Giza-based startup Cartona, an e-commerce platform digitalizing the FMCG trade market, has reportedly secured $12 million in its Series A funding round.
The round was led by VC firm Silicon Badia and joined by Sunny Side Ventures, Arab Bank Accelerator, and the impact investment fund SANAD Fund for MSME, which focuses on MSMEs in North and Middle East Africa.
Existing investors Kepple Ventures and Global Ventures also participated in the round.
According to the firm’s statement, the funding will help the startup further expand in Egypt and grow its product, services, and technology, while exploring new verticals.
Mahmoud Talaat, CEO of Cartona, believes that the firm will reach profitability with the investment.

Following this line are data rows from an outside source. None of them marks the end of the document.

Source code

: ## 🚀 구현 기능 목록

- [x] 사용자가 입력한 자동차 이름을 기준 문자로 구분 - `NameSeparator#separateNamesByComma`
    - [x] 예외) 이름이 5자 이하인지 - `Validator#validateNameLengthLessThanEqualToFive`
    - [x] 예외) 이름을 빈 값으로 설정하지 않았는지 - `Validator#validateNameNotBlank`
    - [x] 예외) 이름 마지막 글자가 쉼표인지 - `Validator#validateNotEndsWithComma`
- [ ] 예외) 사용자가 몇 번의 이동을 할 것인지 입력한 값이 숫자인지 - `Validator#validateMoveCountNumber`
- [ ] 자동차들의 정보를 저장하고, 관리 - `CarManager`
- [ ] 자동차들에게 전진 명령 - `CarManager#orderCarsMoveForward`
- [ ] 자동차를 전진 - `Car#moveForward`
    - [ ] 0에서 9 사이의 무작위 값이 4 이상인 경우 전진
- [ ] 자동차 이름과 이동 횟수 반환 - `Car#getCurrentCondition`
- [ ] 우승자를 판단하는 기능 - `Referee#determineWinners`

He said that the firm would be utilizing the money towards sustainable growth instead of rapid expansion, ensuring positive unit economics in each city.
With Cartona, buyers can order inventory from a network of selected sellers with an app that offers a communication tool for promotions and a dashboard for market insights.
The startup works with wholesalers, distributors, FMCG producers, and mom-and-pop stores in the country. It runs an asset-light marketplace where not a single product or vehicle is owned by it.
Mahmoud Abdel-Fattah, CTO of Cartona, stated that Cartona stands out in the market by integrating BNPL services into its marketplace platform without a third-party provider.
By implementing this approach, small businesses can repay their loans whenever they have a product shipment, unlike on other platforms where they are bound to pay their loans monthly with interest.
Currently, Cartona lends out its balance sheet, but expects to get some venture debt and credit lines soon from its partners by January 2023.
Namek T. Zu’bi, founding managing partner, Silicon Badia, said that Cartona’s asset-light approach has enabled investment firms, including itself to enter the B2B retail market and efficiently serve several marketplace participants.
Talaat revealed that the firm currently serves over 60,000 merchants, 1,500 wholesalers and distributors, and 200 FMVG businesses, including Henkel and Unilever. It has processed over 1 million transactions and has an E£2.3 billion ($121 million) annualized gross merchandise value.